## [Action item]
Return all lines below containing the word "Magnetfeld".

## [Task data]

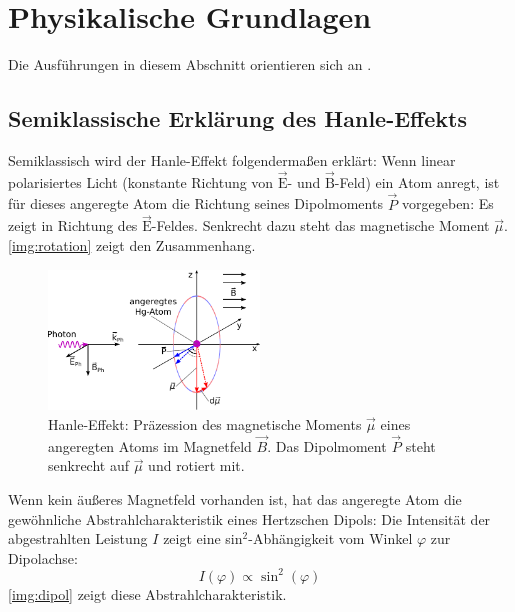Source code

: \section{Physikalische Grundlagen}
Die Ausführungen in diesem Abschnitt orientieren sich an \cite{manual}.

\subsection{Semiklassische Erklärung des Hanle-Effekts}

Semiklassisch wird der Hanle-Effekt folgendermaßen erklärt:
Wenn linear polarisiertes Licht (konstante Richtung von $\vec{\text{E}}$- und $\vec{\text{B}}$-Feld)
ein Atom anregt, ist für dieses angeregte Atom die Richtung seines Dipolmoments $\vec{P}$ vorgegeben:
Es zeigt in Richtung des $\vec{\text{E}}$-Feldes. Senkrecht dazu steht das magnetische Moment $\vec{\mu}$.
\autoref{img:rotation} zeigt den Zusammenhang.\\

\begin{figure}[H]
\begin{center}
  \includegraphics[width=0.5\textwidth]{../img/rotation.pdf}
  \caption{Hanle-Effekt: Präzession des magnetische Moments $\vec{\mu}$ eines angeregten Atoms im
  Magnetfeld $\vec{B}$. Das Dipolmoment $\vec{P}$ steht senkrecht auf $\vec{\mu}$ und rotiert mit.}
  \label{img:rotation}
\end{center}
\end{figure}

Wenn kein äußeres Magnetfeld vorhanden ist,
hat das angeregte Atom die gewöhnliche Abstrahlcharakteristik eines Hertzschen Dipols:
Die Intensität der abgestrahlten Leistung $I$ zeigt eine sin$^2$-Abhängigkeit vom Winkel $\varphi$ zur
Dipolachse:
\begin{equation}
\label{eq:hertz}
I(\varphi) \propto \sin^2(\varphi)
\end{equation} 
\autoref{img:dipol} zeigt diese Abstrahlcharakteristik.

## [Task result]
  Magnetfeld $\vec{B}$. Das Dipolmoment $\vec{P}$ steht senkrecht auf $\vec{\mu}$ und rotiert mit.}
Wenn kein äußeres Magnetfeld vorhanden ist,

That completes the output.